> [Aim of the exercise] Copy out each entry precisely; no image belongs in the result.

_____

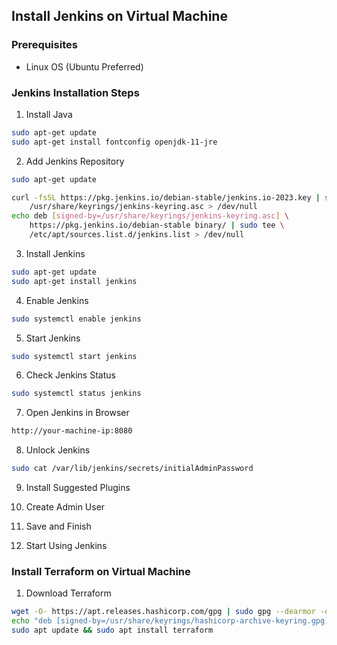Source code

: ## Install Jenkins on Virtual Machine

### Prerequisites

- Linux OS (Ubuntu Preferred)

### Jenkins Installation Steps

1. Install Java

```bash
sudo apt-get update
sudo apt-get install fontconfig openjdk-11-jre
```

2. Add Jenkins Repository

```bash
sudo apt-get update

curl -fsSL https://pkg.jenkins.io/debian-stable/jenkins.io-2023.key | sudo tee \
    /usr/share/keyrings/jenkins-keyring.asc > /dev/null
echo deb [signed-by=/usr/share/keyrings/jenkins-keyring.asc] \
    https://pkg.jenkins.io/debian-stable binary/ | sudo tee \
    /etc/apt/sources.list.d/jenkins.list > /dev/null
```

3. Install Jenkins

```bash
sudo apt-get update
sudo apt-get install jenkins
```

4. Enable Jenkins

```bash
sudo systemctl enable jenkins
```

5. Start Jenkins

```bash
sudo systemctl start jenkins
```

6. Check Jenkins Status

```bash
sudo systemctl status jenkins
```

7. Open Jenkins in Browser

```bash
http://your-machine-ip:8080
```

8. Unlock Jenkins

```bash
sudo cat /var/lib/jenkins/secrets/initialAdminPassword
```

9. Install Suggested Plugins

10. Create Admin User

11. Save and Finish

12. Start Using Jenkins

### Install Terraform on Virtual Machine

1. Download Terraform

```bash
wget -O- https://apt.releases.hashicorp.com/gpg | sudo gpg --dearmor -o /usr/share/keyrings/hashicorp-archive-keyring.gpg
echo "deb [signed-by=/usr/share/keyrings/hashicorp-archive-keyring.gpg] https://apt.releases.hashicorp.com $(lsb_release -cs) main" | sudo tee /etc/apt/sources.list.d/hashicorp.list
sudo apt update && sudo apt install terraform
```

_____

> [Task output]
Source code

: ## Install Jenkins on Virtual Machine

### Prerequisites

- Linux OS (Ubuntu Preferred)

### Jenkins Installation Steps

1. Install Java

```bash
sudo apt-get update
sudo apt-get install fontconfig openjdk-11-jre
```

2. Add Jenkins Repository

```bash
sudo apt-get update

curl -fsSL https://pkg.jenkins.io/debian-stable/jenkins.io-2023.key | sudo tee \
    /usr/share/keyrings/jenkins-keyring.asc > /dev/null
echo deb [signed-by=/usr/share/keyrings/jenkins-keyring.asc] \
    https://pkg.jenkins.io/debian-stable binary/ | sudo tee \
    /etc/apt/sources.list.d/jenkins.list > /dev/null
```

3. Install Jenkins

```bash
sudo apt-get update
sudo apt-get install jenkins
```

4. Enable Jenkins

```bash
sudo systemctl enable jenkins
```

5. Start Jenkins

```bash
sudo systemctl start jenkins
```

6. Check Jenkins Status

```bash
sudo systemctl status jenkins
```

7. Open Jenkins in Browser

```bash
http://your-machine-ip:8080
```

8. Unlock Jenkins

```bash
sudo cat /var/lib/jenkins/secrets/initialAdminPassword
```

9. Install Suggested Plugins

10. Create Admin User

11. Save and Finish

12. Start Using Jenkins

### Install Terraform on Virtual Machine

1. Download Terraform

```bash
wget -O- https://apt.releases.hashicorp.com/gpg | sudo gpg --dearmor -o /usr/share/keyrings/hashicorp-archive-keyring.gpg
echo "deb [signed-by=/usr/share/keyrings/hashicorp-archive-keyring.gpg] https://apt.releases.hashicorp.com $(lsb_release -cs) main" | sudo tee /etc/apt/sources.list.d/hashicorp.list
sudo apt update && sudo apt install terraform
```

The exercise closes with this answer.